Data from: Fossilisation can mislead analyses of phenotypic disparity
Data files
Oct 08, 2024 version files 184.99 KB
-
empirical_data.zip
118.57 KB
-
README.md
1.75 KB
-
simulations.zip
2.48 KB
-
tables.zip
62.19 KB
Abstract
Analyses of morphological disparity can incorporate living and fossil taxa to facilitate the exploration of how phenotypic variation changes through time. However, taphonomic processes introduce non-random patterns of data loss in fossil data and their impact on perceptions of disparity is unclear. To address this, we characterise how measures of disparity change when simulated and empirical data are degraded through random and structured data loss. We demonstrate that both types of data loss can distort the disparity of clades, and that the magnitude and direction of these changes varies between the most commonly employed distance metrics and disparity indices. The inclusion of extant taxa and exceptionally preserved fossils mitigates these distortions and clarifies the full extent of the data lost, most of which would otherwise go uncharacterised. This facilitates the use of ancestral state estimation and evolutionary simulations to further control for the effects of data loss. Where the addition of such reference taxa is not possible, we urge caution in the extrapolation of general patterns in disparity from datasets that characterise subsets of phenotype, which may represent no more than the traits that they sample.
https://doi.org/10.5061/dryad.x69p8czmn
Thomas J. Smith, Robert S. Sansom, Davide Pisani & Philip C. J. Donoghue (2022)

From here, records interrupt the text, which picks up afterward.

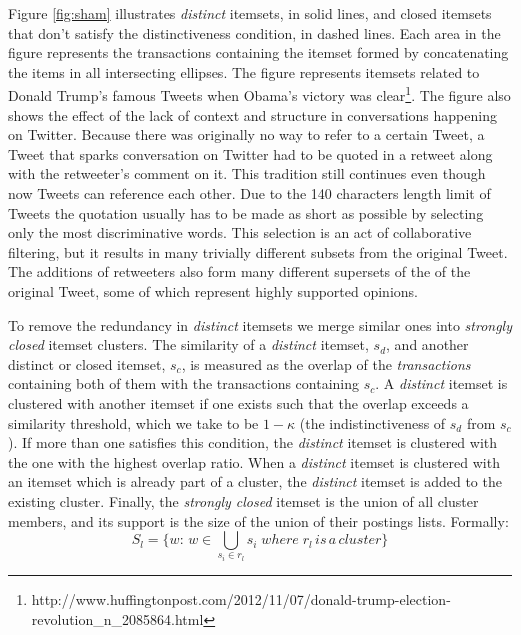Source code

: \documentclass{sig-alternate}
\begin{document}
Figure \ref{fig:sham} illustrates \emph{distinct} itemsets, in solid lines, and closed itemsets that don't satisfy the distinctiveness condition, in dashed lines. Each area in the figure represents the transactions containing the itemset formed by concatenating the items in all intersecting ellipses.  
The figure represents itemsets related to Donald Trump's famous 
Tweets when Obama's victory was clear\footnote{http://www.huffingtonpost.com/2012/11/07/donald-trump-election-revolution\_n\_2085864.html}.  
The figure also shows the effect of the lack of context and structure in conversations happening on Twitter. Because there was originally no way to refer to a certain Tweet, a Tweet that sparks conversation on Twitter had  to be quoted in a retweet along with the retweeter's comment on it. This tradition still continues even though now Tweets can reference each other. 
Due to the 140 characters length limit of Tweets the quotation usually has to be made as short as possible by selecting only the most discriminative words. This selection is an act of collaborative filtering, but it results in many trivially different subsets from the original Tweet. The additions of retweeters also form many different supersets of the of the original Tweet, some of which represent highly supported opinions. 

To remove the redundancy in \emph{distinct} itemsets we merge similar ones into \emph{strongly closed} itemset clusters. The similarity of a \emph{distinct} itemset, $s_d$, and another distinct or closed itemset, $s_c$, is measured as the overlap of the \emph{transactions} containing both of them with the transactions containing $s_c$.  A \emph{distinct} itemset is clustered with another itemset if one exists such that the overlap exceeds a similarity threshold, which we take to be $1-\kappa$ (the indistinctiveness of $s_d$ from $s_c$).
If more than one satisfies this condition, the  \emph{distinct} itemset is clustered with the one with the highest overlap ratio. When  a \emph{distinct} itemset is clustered with an itemset which is already part of a cluster, the \emph{distinct} itemset is added to the existing cluster. Finally, the \emph{strongly closed} itemset is the 
union of all cluster members, and its support is the size of the union of their postings lists. Formally:
\begin{equation}S_l = \{w:\, w \in \bigcup_{s_i \in r_l}{s_i} \; where \; r_l \, is \, a\, cluster\}\end{equation}
\end{document}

Description of the data and file structure
folder:”empirical_data”
Contains both the small (rep1) and large (complete) mammal datasets in both nexus and RDS formats, and the mammal tree.
folder:”simulations”
Contains tree and model used to simulate discrete character data.
folder:”scripts”
Contains all R scripts used to conduct analyses and plot figures.
folder:”tables”
subfolder:”simulated”
Contains the summary statistics for the changes in disparity induced through the removal of data from the simulated matrix for all combinations of
data loss type, proportion of data removed, distance metric, and disparity index.
subfolder:”empirical”
Contains the summary statistics for the changes in disparity induced through the removal of data from the empirical matrices (small and large)
for all combinations of data loss type, proportion of data removed, distance metric, and disparity index.
Summary statistic CSV file naming key:
sim = simulated matrix
small = small mammal matrix
large = large mammal matrix
all = extant + fossil disparity
fossil = fossil disparity
GED = generalised Euclidean distance
MORD = maximum observable rescaled distance
R = random data loss
NR = non-random data loss
1-4 = proportion of data removed (1 being least, 4 being most)
Abbreviations inside summary statistic CSV files:
MPD = mean pairwise distance
MPEFD = mean pairwise extant-fossil distance
MaxPD = maximum pairwise distance
SOV = sum of variances
SOR = sum of ranges
DBEFC = distance between extant and fossil centroids